I am under the impression I should be able to do this with either of the two lines of code listed below; however, I get two different results. So my question is how do the two lines of code act differently? Or is there something being done wrong on the back end that would have caused this.
Count({<event_type={33,34}>}od_id)
vs
Count(if(event_type=33, od_id) or if(event_type=34, od_id) )
Note I have tried different variations of these.
I have also tried to diagnose this with only one event_type and still get two different results.
Count({<event_type={33}>}od_id) //will produce 102.1K
vs
Count(if(event_type=33, od_id) ) // will produce 173.6K
Clarification on how these two formulas are working differently would be greatly appreciated.
Hi,
Count({SetAnalysis}) = Override the current selection before evaluating the Count expression. This filter action is applied to the whole data model, not row-by-row
Count(IF()) = Evaluate the IF condition in each row, then apply the Count() function on top of the resulting dataset.
For example, let's say you have the following data model with 2 tables. Note that in Table 2 value (1,33) is duplicated.
1. Count({<event_type={33}>}od_id) = 2
2. Count(if(event_type=33, od_id) ) = 4
As a thumb rule, if condition should be used when evaluation needs to be done in a row-by-row basis. Otherwise it's better with Set Analysis.
Hope this helps!
BR,
Vu Nguyen
This was a great solution and works perfectly for what I am working on as well.

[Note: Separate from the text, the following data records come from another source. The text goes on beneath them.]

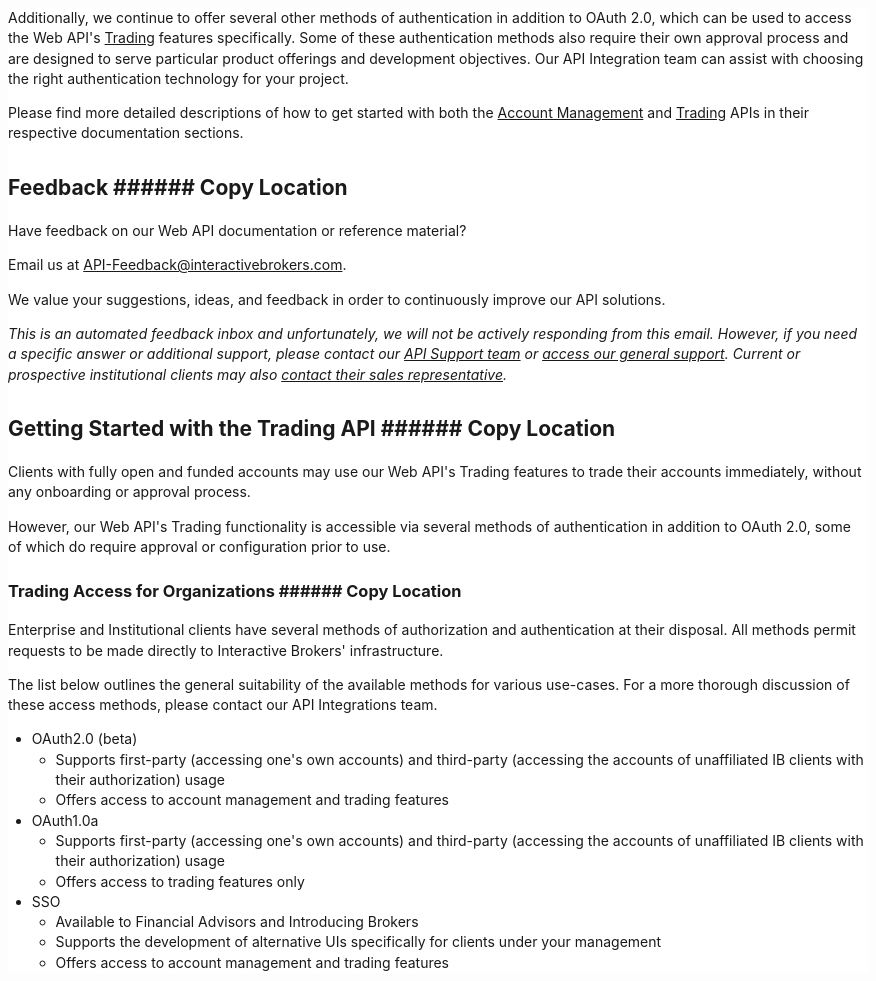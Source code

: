 Additionally, we continue to offer several other methods of authentication in addition to OAuth 2.0, which can be used to access the Web API's [Trading](https://www.interactivebrokers.com/campus/ibkr-api-page/web-api-trading/#introduction-0) features specifically. Some of these authentication methods also require their own approval process and are designed to serve particular product offerings and development objectives. Our API Integration team can assist with choosing the right authentication technology for your project.

Please find more detailed descriptions of how to get started with both the [Account Management](https://www.interactivebrokers.com/campus/ibkr-api-page/web-api-account-management/#introduction-0) and [Trading](https://www.interactivebrokers.com/campus/ibkr-api-page/web-api-trading/#getting-started-with-the-trading-api-0) APIs in their respective documentation sections.

## Feedback     \#\#\#\#\#\# Copy Location

Have feedback on our Web API documentation or reference material?

Email us at [API-Feedback@interactivebrokers.com](mailto:API-Feedback@interactivebrokers.com).

We value your suggestions, ideas, and feedback in order to continuously improve our API solutions.

_This is an automated feedback inbox and unfortunately, we will not be actively responding from this email. However, if you need a specific answer or additional support, please contact our [API Support team](https://www.interactivebrokers.com/campus/ibkr-api-page/webapi-doc/#help) or [access our general support](https://www.interactivebrokers.com/en/support/customer-service.php). Current or prospective institutional clients may also [contact their sales representative](https://www.interactivebrokers.com/en/support/institutions.php)._

## Getting Started with the Trading API    \#\#\#\#\#\# Copy Location

Clients with fully open and funded accounts may use our Web API's Trading features to trade their accounts immediately, without any onboarding or approval process.

However, our Web API's Trading functionality is accessible via several methods of authentication in addition to OAuth 2.0, some of which do require approval or configuration prior to use.

### Trading Access for Organizations    \#\#\#\#\#\# Copy Location

Enterprise and Institutional clients have several methods of authorization and authentication at their disposal. All methods permit requests to be made directly to Interactive Brokers' infrastructure.

The list below outlines the general suitability of the available methods for various use-cases. For a more thorough discussion of these access methods, please contact our API Integrations team.

- OAuth2.0 (beta)
  - Supports first-party (accessing one's own accounts) and third-party (accessing the accounts of unaffiliated IB clients with their authorization) usage
  - Offers access to account management and trading features
- OAuth1.0a
  - Supports first-party (accessing one's own accounts) and third-party (accessing the accounts of unaffiliated IB clients with their authorization) usage
  - Offers access to trading features only
- SSO
  - Available to Financial Advisors and Introducing Brokers
  - Supports the development of alternative UIs specifically for clients under your management
  - Offers access to account management and trading features
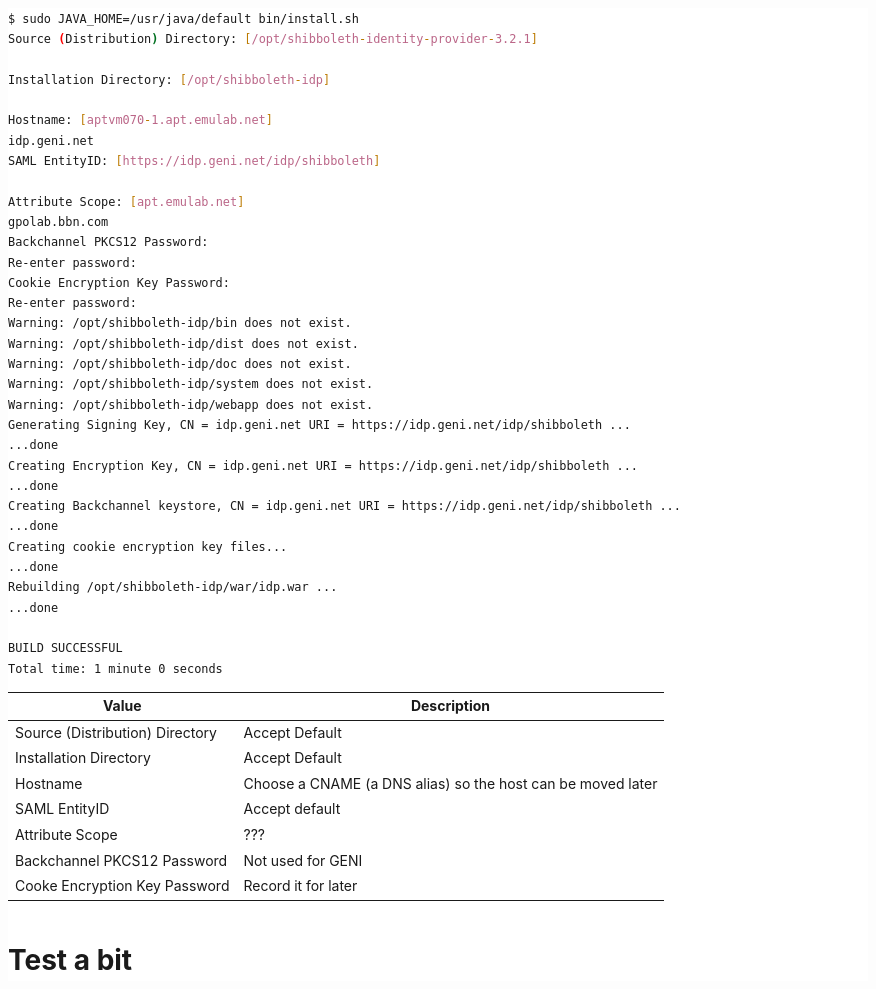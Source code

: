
 ```bash
$ sudo JAVA_HOME=/usr/java/default bin/install.sh
Source (Distribution) Directory: [/opt/shibboleth-identity-provider-3.2.1]

Installation Directory: [/opt/shibboleth-idp]

Hostname: [aptvm070-1.apt.emulab.net]
idp.geni.net
SAML EntityID: [https://idp.geni.net/idp/shibboleth]

Attribute Scope: [apt.emulab.net]
gpolab.bbn.com
Backchannel PKCS12 Password: 
Re-enter password: 
Cookie Encryption Key Password: 
Re-enter password: 
Warning: /opt/shibboleth-idp/bin does not exist.
Warning: /opt/shibboleth-idp/dist does not exist.
Warning: /opt/shibboleth-idp/doc does not exist.
Warning: /opt/shibboleth-idp/system does not exist.
Warning: /opt/shibboleth-idp/webapp does not exist.
Generating Signing Key, CN = idp.geni.net URI = https://idp.geni.net/idp/shibboleth ...
...done
Creating Encryption Key, CN = idp.geni.net URI = https://idp.geni.net/idp/shibboleth ...
...done
Creating Backchannel keystore, CN = idp.geni.net URI = https://idp.geni.net/idp/shibboleth ...
...done
Creating cookie encryption key files...
...done
Rebuilding /opt/shibboleth-idp/war/idp.war ...
...done

BUILD SUCCESSFUL
Total time: 1 minute 0 seconds
```

| Value | Description |
| ----- | ----------- |
| Source (Distribution) Directory | Accept Default |
| Installation Directory          | Accept Default |
| Hostname | Choose a CNAME (a DNS alias) so the host can be moved later |
| SAML EntityID | Accept default |
| Attribute Scope | ??? |
| Backchannel PKCS12 Password | Not used for GENI |
| Cooke Encryption Key Password | Record it for later |

# Test a bit
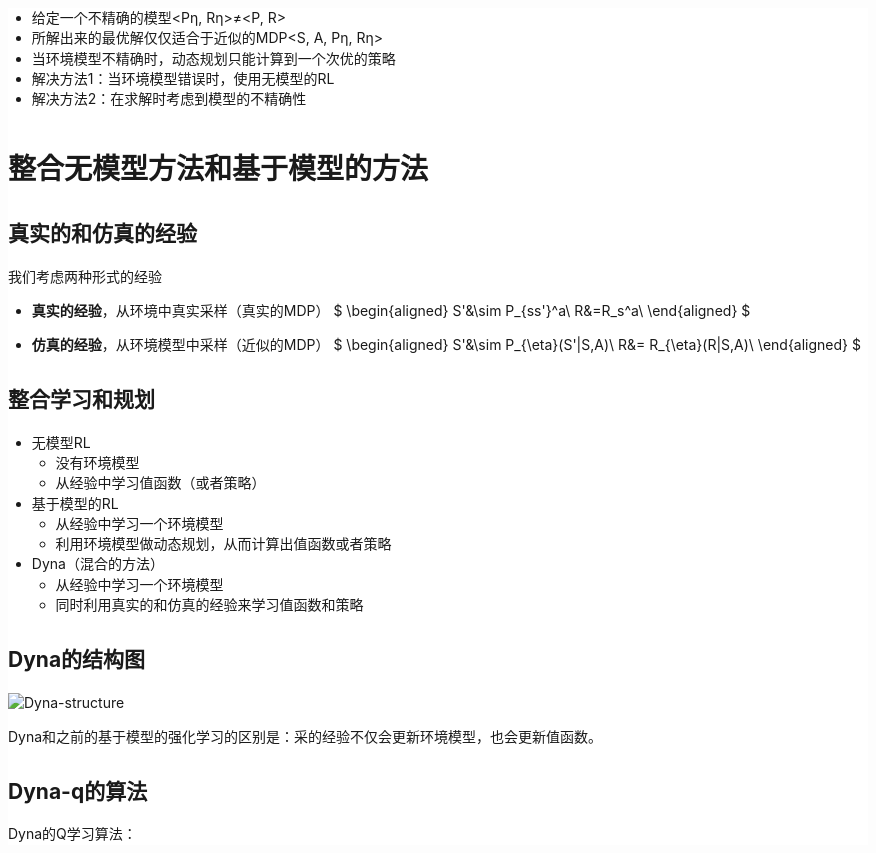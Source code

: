 * 给定一个不精确的模型\<Pη, Rη\>≠\<P, R\>
* 所解出来的最优解仅仅适合于近似的MDP\<S, A, Pη, Rη\>
* 当环境模型不精确时，动态规划只能计算到一个次优的策略
* 解决方法1：当环境模型错误时，使用无模型的RL
* 解决方法2：在求解时考虑到模型的不精确性

# 整合无模型方法和基于模型的方法

## 真实的和仿真的经验

我们考虑两种形式的经验

* **真实的经验**，从环境中真实采样（真实的MDP）
  $
  \begin{aligned}
  S'&\sim P_{ss'}^a\\
  R&=R_s^a\\
  \end{aligned}
  $


* **仿真的经验**，从环境模型中采样（近似的MDP）
  $
  \begin{aligned}
  S'&\sim P_{\eta}(S'|S,A)\\
  R&= R_{\eta}(R|S,A)\\
  \end{aligned}
  $

## 整合学习和规划

* 无模型RL
  * 没有环境模型
  * 从经验中学习值函数（或者策略）
* 基于模型的RL
  * 从经验中学习一个环境模型
  * 利用环境模型做动态规划，从而计算出值函数或者策略
* Dyna（混合的方法）
  * 从经验中学习一个环境模型
  * 同时利用真实的和仿真的经验来学习值函数和策略

## Dyna的结构图

![Dyna-structure](pic/Dyna-structure.png)

Dyna和之前的基于模型的强化学习的区别是：采的经验不仅会更新环境模型，也会更新值函数。

## Dyna-q的算法

Dyna的Q学习算法：
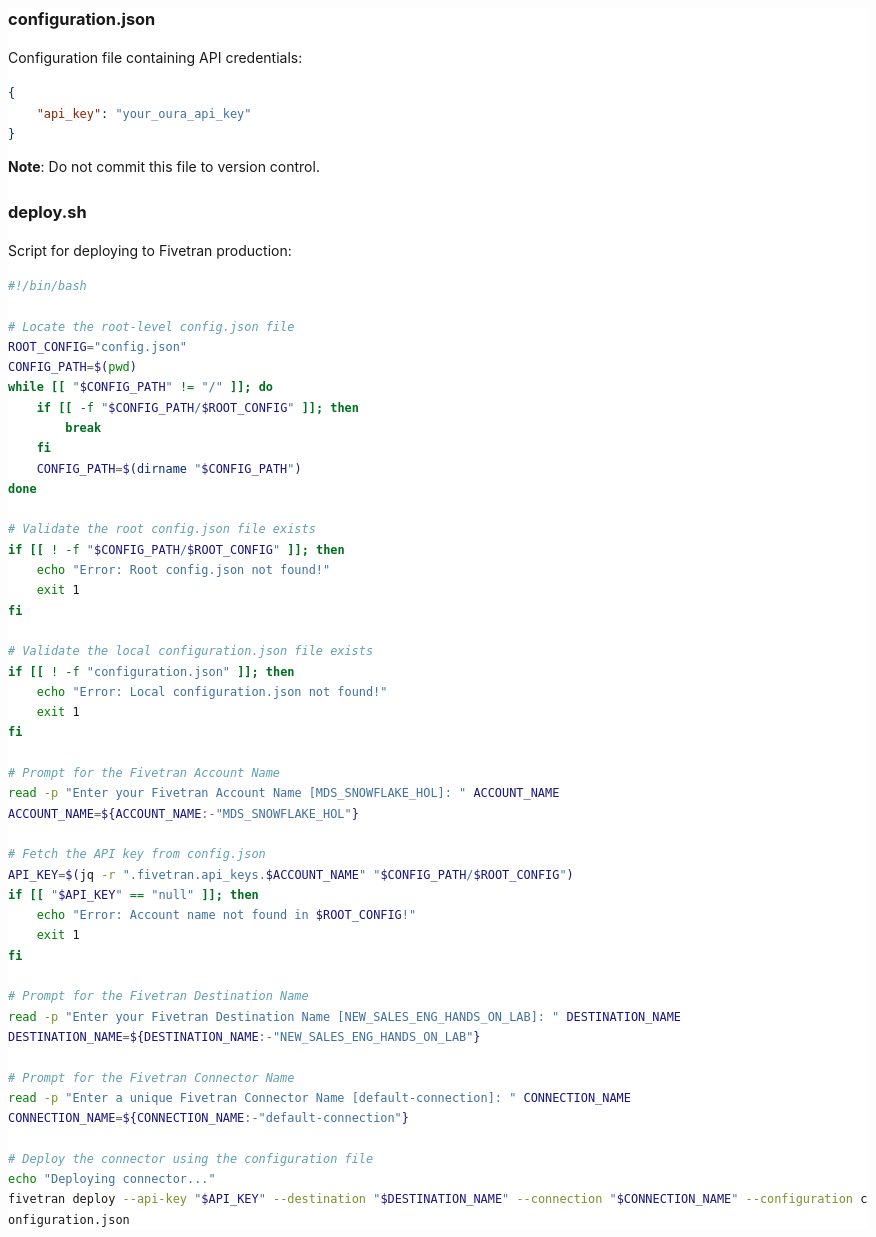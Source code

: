 ### configuration.json
Configuration file containing API credentials:
```json
{
    "api_key": "your_oura_api_key"
}
```
**Note**: Do not commit this file to version control.

### deploy.sh
Script for deploying to Fivetran production:
```bash
#!/bin/bash

# Locate the root-level config.json file
ROOT_CONFIG="config.json"
CONFIG_PATH=$(pwd)
while [[ "$CONFIG_PATH" != "/" ]]; do
    if [[ -f "$CONFIG_PATH/$ROOT_CONFIG" ]]; then
        break
    fi
    CONFIG_PATH=$(dirname "$CONFIG_PATH")
done

# Validate the root config.json file exists
if [[ ! -f "$CONFIG_PATH/$ROOT_CONFIG" ]]; then
    echo "Error: Root config.json not found!"
    exit 1
fi

# Validate the local configuration.json file exists
if [[ ! -f "configuration.json" ]]; then
    echo "Error: Local configuration.json not found!"
    exit 1
fi

# Prompt for the Fivetran Account Name
read -p "Enter your Fivetran Account Name [MDS_SNOWFLAKE_HOL]: " ACCOUNT_NAME
ACCOUNT_NAME=${ACCOUNT_NAME:-"MDS_SNOWFLAKE_HOL"}

# Fetch the API key from config.json
API_KEY=$(jq -r ".fivetran.api_keys.$ACCOUNT_NAME" "$CONFIG_PATH/$ROOT_CONFIG")
if [[ "$API_KEY" == "null" ]]; then
    echo "Error: Account name not found in $ROOT_CONFIG!"
    exit 1
fi

# Prompt for the Fivetran Destination Name
read -p "Enter your Fivetran Destination Name [NEW_SALES_ENG_HANDS_ON_LAB]: " DESTINATION_NAME
DESTINATION_NAME=${DESTINATION_NAME:-"NEW_SALES_ENG_HANDS_ON_LAB"}

# Prompt for the Fivetran Connector Name
read -p "Enter a unique Fivetran Connector Name [default-connection]: " CONNECTION_NAME
CONNECTION_NAME=${CONNECTION_NAME:-"default-connection"}

# Deploy the connector using the configuration file
echo "Deploying connector..."
fivetran deploy --api-key "$API_KEY" --destination "$DESTINATION_NAME" --connection "$CONNECTION_NAME" --configuration configuration.json
```

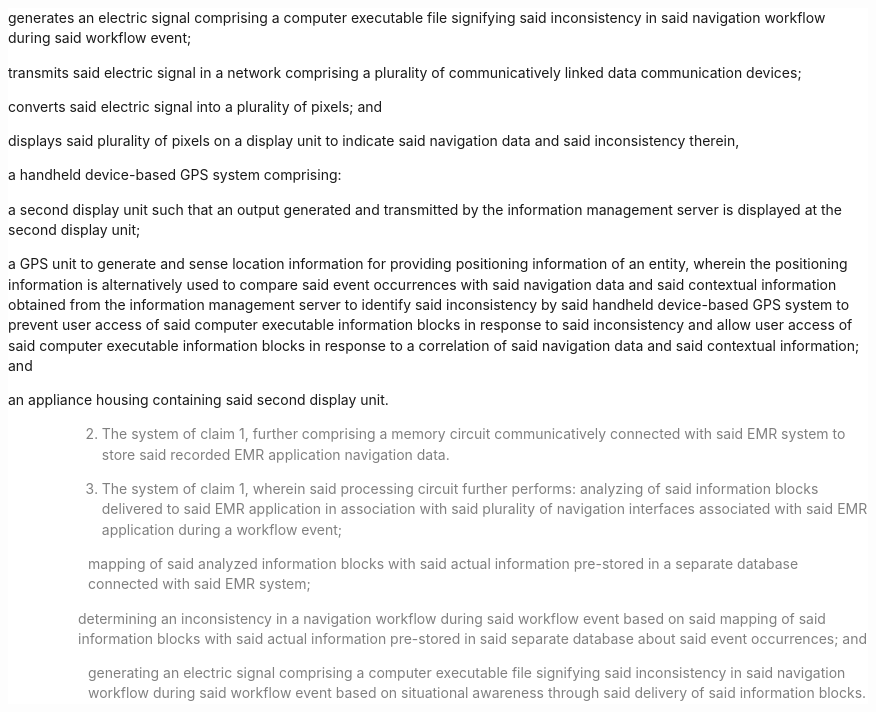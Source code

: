 generates an electric signal comprising a computer executable file signifying said inconsistency in said navigation workflow during said workflow event;

transmits said electric signal in a network comprising a plurality of communicatively linked data communication devices;

converts said electric signal into a plurality of pixels; and

displays said plurality of pixels on a display unit to indicate said navigation data and said inconsistency therein,

</div>

a handheld device-based GPS system comprising:

a second display unit such that an output generated and transmitted by the information management server is displayed at the second display unit;

a GPS unit to generate and sense location information for providing positioning information of an entity, wherein the positioning information is alternatively used to compare said event occurrences with said navigation data and said contextual information obtained from the information management server to identify said inconsistency by said handheld device-based GPS system to prevent user access of said computer executable information blocks in response to said inconsistency and allow user access of said computer executable information blocks in response to a correlation of said navigation data and said contextual information; and

an appliance housing containing said second display unit.

<div style="padding-left:70px;color:grey">

2. The system of claim 1, further comprising a memory circuit communicatively connected with said EMR system to store said recorded EMR application navigation data.

3. The system of claim 1, wherein said processing circuit further performs: analyzing of said information blocks delivered to said EMR application in association with said plurality of navigation interfaces associated with said EMR application during a workflow event;

</div>

<div style="padding-left:80px;color:grey">

mapping of said analyzed information blocks with said actual information pre-stored in a separate database connected with said EMR system;

</div>

<div style="padding-left:70px;color:grey">

determining an inconsistency in a navigation workflow during said workflow event based on said mapping of said information blocks with said actual information pre-stored in said separate database about said event occurrences; and

</div>

<div style="padding-left:80px;color:grey">

generating an electric signal comprising a computer executable file signifying said inconsistency in said navigation workflow during said workflow event based on situational awareness through said delivery of said information blocks.

</div>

In addition to the answer above:
Generally, the differences between set analysis and an if function are:
1) Set analysis is a lot faster for large data amounts.
2) The Count(If(...)) is evaluated row-by-row, i.e. it's slow.
3) The Count(If(...)) must sometimes first create a temporary table: If "event_8type" and "od_id" reside in different tables. If so, the temporary table may contain more records than the original table, and Count() will return a different result than if you use set analysis.
Further, the following expression is however incorrect:
Count(if(event_type=33, od_id) or if(event_type=34, od_id) )
It should be written like this:
Count(if(event_type=33 or event_type=34, od_id) )
See also
https://community.qlik.com/t5/Design/Conditional-Aggregations/ba-p/1473362
https://community.qlik.com/t5/Design/Performance-of-Conditional-Aggregations/ba-p/1463021
Finally, are you sure you want to use a nondistinct count? When counting ID:s, you usually want Count(distinct ...).